MUS M402. Guidelines for writing analytical papers
1. Make a point. Find something you want to say about the material, state it in the first paragraph, and stick to it. Make sure you end up in the same place that you start.
2. Organize your paper around your point. Present musical evidence to support it. Exclude extraneous material, however fascinating.
3. Write in well-organized paragraphs that have clear roles in your argument.
4. Start with the assigned music, do some analysis, and then find a point. Go back and round up the evidence that supports your point, find more if necessary, and discard everything else.
5. Make an outline and write from it. When you have completed a draft, re-outline it from the text to see if its logic is still clear.

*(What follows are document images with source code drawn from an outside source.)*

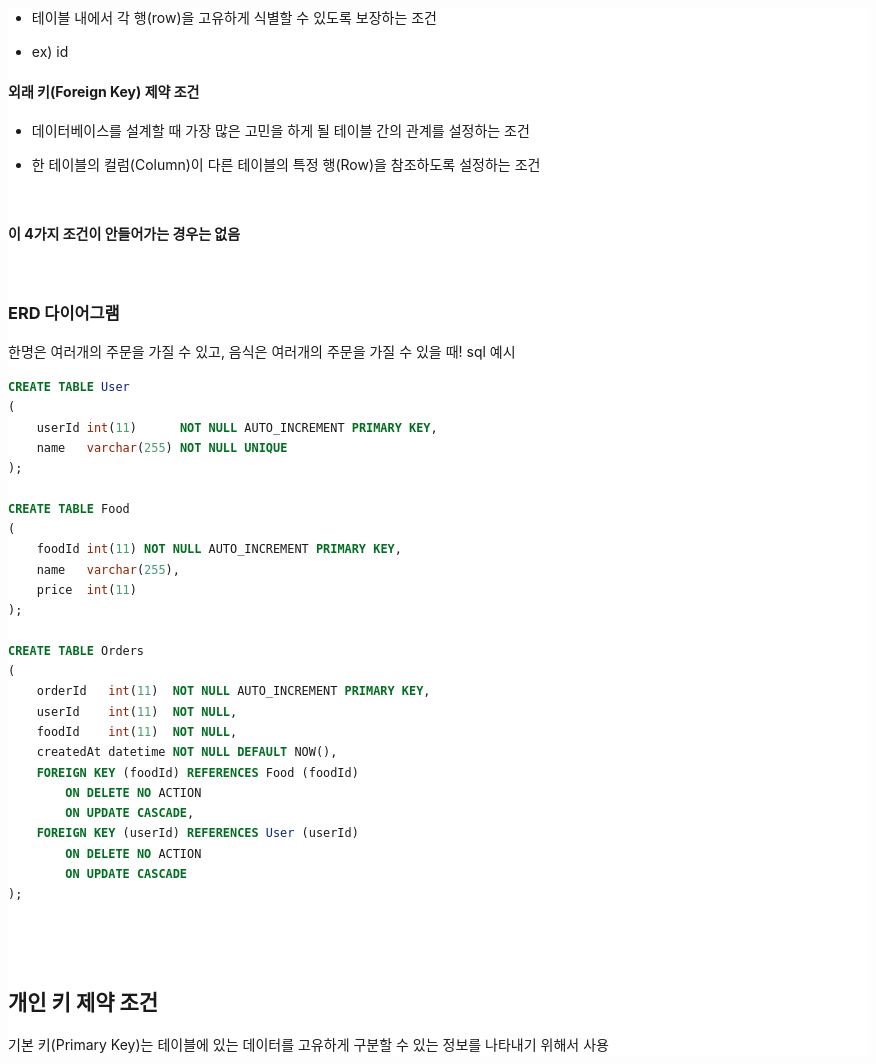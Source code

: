 - 테이블 내에서 각 행(row)을 고유하게 식별할 수 있도록 보장하는 조건

- ex) id

#### 외래 키(Foreign Key) 제약 조건

- 데이터베이스를 설계할 때 가장 많은 고민을 하게 될 테이블 간의 관계를 설정하는 조건

- 한 테이블의 컬럼(Column)이 다른 테이블의 특정 행(Row)을 참조하도록 설정하는 조건

<br>

**이 4가지 조건이 안들어가는 경우는 없음**

<br>

### ERD 다이어그램

한명은 여러개의 주문을 가질 수 있고, 음식은 여러개의 주문을 가질 수 있을 때! sql 예시

```sql
CREATE TABLE User
(
    userId int(11)      NOT NULL AUTO_INCREMENT PRIMARY KEY,
    name   varchar(255) NOT NULL UNIQUE
);

CREATE TABLE Food
(
    foodId int(11) NOT NULL AUTO_INCREMENT PRIMARY KEY,
    name   varchar(255),
    price  int(11)
);

CREATE TABLE Orders
(
    orderId   int(11)  NOT NULL AUTO_INCREMENT PRIMARY KEY,
    userId    int(11)  NOT NULL,
    foodId    int(11)  NOT NULL,
    createdAt datetime NOT NULL DEFAULT NOW(),
    FOREIGN KEY (foodId) REFERENCES Food (foodId)
        ON DELETE NO ACTION
        ON UPDATE CASCADE,
    FOREIGN KEY (userId) REFERENCES User (userId)
        ON DELETE NO ACTION
        ON UPDATE CASCADE
);
```

<br>

<br>

## 개인 키 제약 조건

기본 키(Primary Key)는 테이블에 있는 데이터를 고유하게 구분할 수 있는 정보를 나타내기 위해서 사용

6. Do not narrate or simply describe music—make an analytical point about it. Use a diagram if you need to convey the order of events in a piece.

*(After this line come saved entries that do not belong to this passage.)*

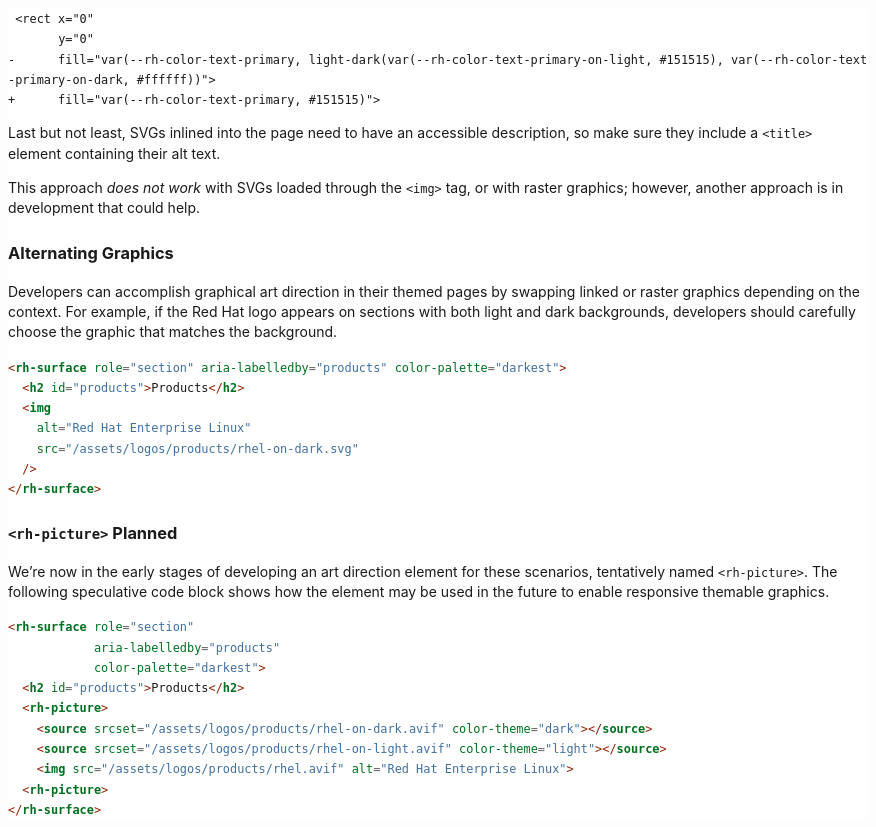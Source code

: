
 ```diff-svg rhcodeblock
 <rect x="0"
       y="0"
-      fill="var(--rh-color-text-primary, light-dark(var(--rh-color-text-primary-on-light, #151515), var(--rh-color-text-primary-on-dark, #ffffff))">
+      fill="var(--rh-color-text-primary, #151515)">
```

Last but not least, SVGs inlined into the page need to
have an accessible description, so make sure they include a `<title>` element
containing their <abbr>alt</abbr> text.

<rh-alert state="caution">This approach _does not work_ with SVGs loaded through
the `<img>` tag, or with raster graphics; however, another approach is in
development that could help.</rh-alert>

### Alternating Graphics

Developers can accomplish graphical art direction in their themed pages by
swapping linked or raster graphics depending on the context. For example, if
the Red Hat logo appears on sections with both light and dark backgrounds,
developers should carefully choose the graphic that matches the background.

```html rhcodeblock
<rh-surface role="section" aria-labelledby="products" color-palette="darkest">
  <h2 id="products">Products</h2>
  <img
    alt="Red Hat Enterprise Linux"
    src="/assets/logos/products/rhel-on-dark.svg"
  />
</rh-surface>
```

### `<rh-picture>` <rh-tag icon="notification-fill" color="purple">Planned</rh-tag>

We’re now in the early stages of developing an art direction element for these
scenarios, tentatively named `<rh-picture>`. The following speculative code
block shows how the element may be used in the future to enable responsive
themable graphics.

```html rhcodeblock
<rh-surface role="section"
            aria-labelledby="products"
            color-palette="darkest">
  <h2 id="products">Products</h2>
  <rh-picture>
    <source srcset="/assets/logos/products/rhel-on-dark.avif" color-theme="dark"></source>
    <source srcset="/assets/logos/products/rhel-on-light.avif" color-theme="light"></source>
    <img src="/assets/logos/products/rhel.avif" alt="Red Hat Enterprise Linux">
  <rh-picture>
</rh-surface>
```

7. In an analytical paper, avoid the temptation of writing about music history or the composer's life, or of giving a capsule history of the genre, or of making sweeping claims about music in general. Write about the piece at hand.
8. Write in musical terms—avoid subjective or purely descriptive terms. Write in plain English, though; don't clutter the paper with unnecessary jargon.
9. Edit. Read your paper aloud. Choose every word carefully. Jettison each unnecessary word.
10. Proofread.
11. Give your paper an interesting title. Do not be cute, or clever, or cryptic; be interesting.